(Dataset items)
- - - - - - -

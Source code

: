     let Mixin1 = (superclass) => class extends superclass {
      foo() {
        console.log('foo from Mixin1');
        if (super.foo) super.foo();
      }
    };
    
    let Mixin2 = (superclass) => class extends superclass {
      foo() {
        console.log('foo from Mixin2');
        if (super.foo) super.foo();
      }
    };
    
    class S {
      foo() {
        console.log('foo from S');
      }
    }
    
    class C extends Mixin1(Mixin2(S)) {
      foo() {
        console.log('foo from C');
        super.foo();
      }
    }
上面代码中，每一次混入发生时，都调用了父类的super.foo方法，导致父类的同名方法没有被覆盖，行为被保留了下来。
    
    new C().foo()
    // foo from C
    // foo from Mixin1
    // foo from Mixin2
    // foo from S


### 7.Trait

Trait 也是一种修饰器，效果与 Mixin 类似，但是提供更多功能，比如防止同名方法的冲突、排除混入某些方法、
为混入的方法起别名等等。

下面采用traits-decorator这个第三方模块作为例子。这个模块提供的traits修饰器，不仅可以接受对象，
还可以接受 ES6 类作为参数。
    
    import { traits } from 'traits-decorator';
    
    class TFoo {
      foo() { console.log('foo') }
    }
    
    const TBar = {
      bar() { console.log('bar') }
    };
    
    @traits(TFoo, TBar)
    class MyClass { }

- - - - - - -

• Work order: Could you restate every record above word for word?

• Solution for this problem:
Source code

:     let Mixin1 = (superclass) => class extends superclass {
      foo() {
        console.log('foo from Mixin1');
        if (super.foo) super.foo();
      }
    };
    
    let Mixin2 = (superclass) => class extends superclass {
      foo() {
        console.log('foo from Mixin2');
        if (super.foo) super.foo();
      }
    };
    
    class S {
      foo() {
        console.log('foo from S');
      }
    }
    
    class C extends Mixin1(Mixin2(S)) {
      foo() {
        console.log('foo from C');
        super.foo();
      }
    }
上面代码中，每一次混入发生时，都调用了父类的super.foo方法，导致父类的同名方法没有被覆盖，行为被保留了下来。
    
    new C().foo()
    // foo from C
    // foo from Mixin1
    // foo from Mixin2
    // foo from S


### 7.Trait

Trait 也是一种修饰器，效果与 Mixin 类似，但是提供更多功能，比如防止同名方法的冲突、排除混入某些方法、
为混入的方法起别名等等。

下面采用traits-decorator这个第三方模块作为例子。这个模块提供的traits修饰器，不仅可以接受对象，
还可以接受 ES6 类作为参数。
    
    import { traits } from 'traits-decorator';
    
    class TFoo {
      foo() { console.log('foo') }
    }
    
    const TBar = {
      bar() { console.log('bar') }
    };
    
    @traits(TFoo, TBar)
    class MyClass { }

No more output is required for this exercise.